* _Work item_
Down to the last character, write out the records below.

═══ Data ═══

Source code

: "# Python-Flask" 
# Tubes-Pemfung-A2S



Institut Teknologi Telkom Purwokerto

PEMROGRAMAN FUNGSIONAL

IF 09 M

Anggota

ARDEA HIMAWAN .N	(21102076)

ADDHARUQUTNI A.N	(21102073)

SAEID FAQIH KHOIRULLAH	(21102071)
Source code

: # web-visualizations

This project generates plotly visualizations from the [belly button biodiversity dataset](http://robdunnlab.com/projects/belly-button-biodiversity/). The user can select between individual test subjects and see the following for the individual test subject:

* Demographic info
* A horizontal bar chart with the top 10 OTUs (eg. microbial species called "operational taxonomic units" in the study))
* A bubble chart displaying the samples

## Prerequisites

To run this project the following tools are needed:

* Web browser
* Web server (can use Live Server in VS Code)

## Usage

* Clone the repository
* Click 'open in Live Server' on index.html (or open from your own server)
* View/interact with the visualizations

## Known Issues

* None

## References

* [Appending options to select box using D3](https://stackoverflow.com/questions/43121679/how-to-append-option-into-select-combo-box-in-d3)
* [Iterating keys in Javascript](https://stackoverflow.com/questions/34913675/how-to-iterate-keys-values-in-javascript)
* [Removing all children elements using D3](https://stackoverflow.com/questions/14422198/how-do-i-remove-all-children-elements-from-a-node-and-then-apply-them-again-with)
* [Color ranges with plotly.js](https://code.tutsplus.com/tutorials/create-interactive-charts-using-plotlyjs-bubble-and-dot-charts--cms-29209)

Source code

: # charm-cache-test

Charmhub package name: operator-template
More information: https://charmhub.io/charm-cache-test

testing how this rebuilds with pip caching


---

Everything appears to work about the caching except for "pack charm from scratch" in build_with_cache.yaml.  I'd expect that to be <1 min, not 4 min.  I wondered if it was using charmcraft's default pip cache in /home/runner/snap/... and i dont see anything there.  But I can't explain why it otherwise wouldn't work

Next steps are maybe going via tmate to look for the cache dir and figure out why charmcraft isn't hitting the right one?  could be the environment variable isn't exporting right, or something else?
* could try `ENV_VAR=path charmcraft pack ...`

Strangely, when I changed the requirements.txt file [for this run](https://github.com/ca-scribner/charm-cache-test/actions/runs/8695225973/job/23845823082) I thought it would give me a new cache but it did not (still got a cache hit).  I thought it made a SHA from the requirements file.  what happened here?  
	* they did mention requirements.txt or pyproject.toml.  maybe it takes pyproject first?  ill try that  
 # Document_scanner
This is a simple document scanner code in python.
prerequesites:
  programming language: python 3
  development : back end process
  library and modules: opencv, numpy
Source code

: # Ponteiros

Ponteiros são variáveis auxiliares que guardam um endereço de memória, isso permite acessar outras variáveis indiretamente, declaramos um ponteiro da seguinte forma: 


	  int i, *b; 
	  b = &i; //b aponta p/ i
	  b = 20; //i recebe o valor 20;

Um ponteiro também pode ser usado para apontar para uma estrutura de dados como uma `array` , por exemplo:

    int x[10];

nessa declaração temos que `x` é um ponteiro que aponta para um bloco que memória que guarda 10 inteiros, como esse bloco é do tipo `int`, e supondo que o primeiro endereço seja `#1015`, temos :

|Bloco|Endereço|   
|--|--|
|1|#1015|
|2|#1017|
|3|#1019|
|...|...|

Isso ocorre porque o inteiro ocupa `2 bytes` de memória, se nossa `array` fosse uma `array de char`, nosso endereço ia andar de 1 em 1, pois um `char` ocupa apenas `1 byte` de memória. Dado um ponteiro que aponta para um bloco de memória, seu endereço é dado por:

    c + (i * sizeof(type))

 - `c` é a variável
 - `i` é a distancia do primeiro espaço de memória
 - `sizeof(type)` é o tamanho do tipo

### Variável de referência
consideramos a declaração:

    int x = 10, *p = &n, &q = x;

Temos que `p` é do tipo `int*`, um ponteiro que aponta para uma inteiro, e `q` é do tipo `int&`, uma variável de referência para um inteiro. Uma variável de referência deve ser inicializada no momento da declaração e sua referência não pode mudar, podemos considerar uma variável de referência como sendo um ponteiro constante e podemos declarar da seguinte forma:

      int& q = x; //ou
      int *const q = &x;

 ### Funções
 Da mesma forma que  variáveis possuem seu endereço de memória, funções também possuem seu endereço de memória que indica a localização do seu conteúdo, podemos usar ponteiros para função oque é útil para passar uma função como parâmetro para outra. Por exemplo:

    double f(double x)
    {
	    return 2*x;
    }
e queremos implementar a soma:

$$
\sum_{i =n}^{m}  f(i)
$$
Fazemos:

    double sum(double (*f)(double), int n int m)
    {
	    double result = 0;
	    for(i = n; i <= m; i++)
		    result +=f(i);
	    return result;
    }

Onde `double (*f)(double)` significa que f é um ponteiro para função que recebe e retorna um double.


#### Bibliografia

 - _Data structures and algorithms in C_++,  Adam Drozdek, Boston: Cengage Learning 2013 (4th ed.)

═══

* _Final answer_
Source code

: "# Python-Flask" 
# Tubes-Pemfung-A2S



Institut Teknologi Telkom Purwokerto

PEMROGRAMAN FUNGSIONAL

IF 09 M

Anggota

ARDEA HIMAWAN .N	(21102076)

ADDHARUQUTNI A.N	(21102073)

SAEID FAQIH KHOIRULLAH	(21102071)
Source code

: # web-visualizations

This project generates plotly visualizations from the [belly button biodiversity dataset](http://robdunnlab.com/projects/belly-button-biodiversity/). The user can select between individual test subjects and see the following for the individual test subject:

* Demographic info
* A horizontal bar chart with the top 10 OTUs (eg. microbial species called "operational taxonomic units" in the study))
* A bubble chart displaying the samples

## Prerequisites

To run this project the following tools are needed:

* Web browser
* Web server (can use Live Server in VS Code)

## Usage

* Clone the repository
* Click 'open in Live Server' on index.html (or open from your own server)
* View/interact with the visualizations

## Known Issues

* None

## References

* [Appending options to select box using D3](https://stackoverflow.com/questions/43121679/how-to-append-option-into-select-combo-box-in-d3)
* [Iterating keys in Javascript](https://stackoverflow.com/questions/34913675/how-to-iterate-keys-values-in-javascript)
* [Removing all children elements using D3](https://stackoverflow.com/questions/14422198/how-do-i-remove-all-children-elements-from-a-node-and-then-apply-them-again-with)
* [Color ranges with plotly.js](https://code.tutsplus.com/tutorials/create-interactive-charts-using-plotlyjs-bubble-and-dot-charts--cms-29209)

Source code

: # charm-cache-test

Charmhub package name: operator-template
More information: https://charmhub.io/charm-cache-test

testing how this rebuilds with pip caching


---

Everything appears to work about the caching except for "pack charm from scratch" in build_with_cache.yaml.  I'd expect that to be <1 min, not 4 min.  I wondered if it was using charmcraft's default pip cache in /home/runner/snap/... and i dont see anything there.  But I can't explain why it otherwise wouldn't work

Next steps are maybe going via tmate to look for the cache dir and figure out why charmcraft isn't hitting the right one?  could be the environment variable isn't exporting right, or something else?
* could try `ENV_VAR=path charmcraft pack ...`

Strangely, when I changed the requirements.txt file [for this run](https://github.com/ca-scribner/charm-cache-test/actions/runs/8695225973/job/23845823082) I thought it would give me a new cache but it did not (still got a cache hit).  I thought it made a SHA from the requirements file.  what happened here?  
	* they did mention requirements.txt or pyproject.toml.  maybe it takes pyproject first?  ill try that  
 # Document_scanner
This is a simple document scanner code in python.
prerequesites:
  programming language: python 3
  development : back end process
  library and modules: opencv, numpy
Source code

: # Ponteiros

Ponteiros são variáveis auxiliares que guardam um endereço de memória, isso permite acessar outras variáveis indiretamente, declaramos um ponteiro da seguinte forma: 


	  int i, *b; 
	  b = &i; //b aponta p/ i
	  b = 20; //i recebe o valor 20;

Um ponteiro também pode ser usado para apontar para uma estrutura de dados como uma `array` , por exemplo:

    int x[10];

nessa declaração temos que `x` é um ponteiro que aponta para um bloco que memória que guarda 10 inteiros, como esse bloco é do tipo `int`, e supondo que o primeiro endereço seja `#1015`, temos :

|Bloco|Endereço|   
|--|--|
|1|#1015|
|2|#1017|
|3|#1019|
|...|...|

Isso ocorre porque o inteiro ocupa `2 bytes` de memória, se nossa `array` fosse uma `array de char`, nosso endereço ia andar de 1 em 1, pois um `char` ocupa apenas `1 byte` de memória. Dado um ponteiro que aponta para um bloco de memória, seu endereço é dado por:

    c + (i * sizeof(type))

 - `c` é a variável
 - `i` é a distancia do primeiro espaço de memória
 - `sizeof(type)` é o tamanho do tipo

### Variável de referência
consideramos a declaração:

    int x = 10, *p = &n, &q = x;

Temos que `p` é do tipo `int*`, um ponteiro que aponta para uma inteiro, e `q` é do tipo `int&`, uma variável de referência para um inteiro. Uma variável de referência deve ser inicializada no momento da declaração e sua referência não pode mudar, podemos considerar uma variável de referência como sendo um ponteiro constante e podemos declarar da seguinte forma:

      int& q = x; //ou
      int *const q = &x;

 ### Funções
 Da mesma forma que  variáveis possuem seu endereço de memória, funções também possuem seu endereço de memória que indica a localização do seu conteúdo, podemos usar ponteiros para função oque é útil para passar uma função como parâmetro para outra. Por exemplo:

    double f(double x)
    {
	    return 2*x;
    }
e queremos implementar a soma:

$$
\sum_{i =n}^{m}  f(i)
$$
Fazemos:

    double sum(double (*f)(double), int n int m)
    {
	    double result = 0;
	    for(i = n; i <= m; i++)
		    result +=f(i);
	    return result;
    }

Onde `double (*f)(double)` significa que f é um ponteiro para função que recebe e retorna um double.


#### Bibliografia

 - _Data structures and algorithms in C_++,  Adam Drozdek, Boston: Cengage Learning 2013 (4th ed.)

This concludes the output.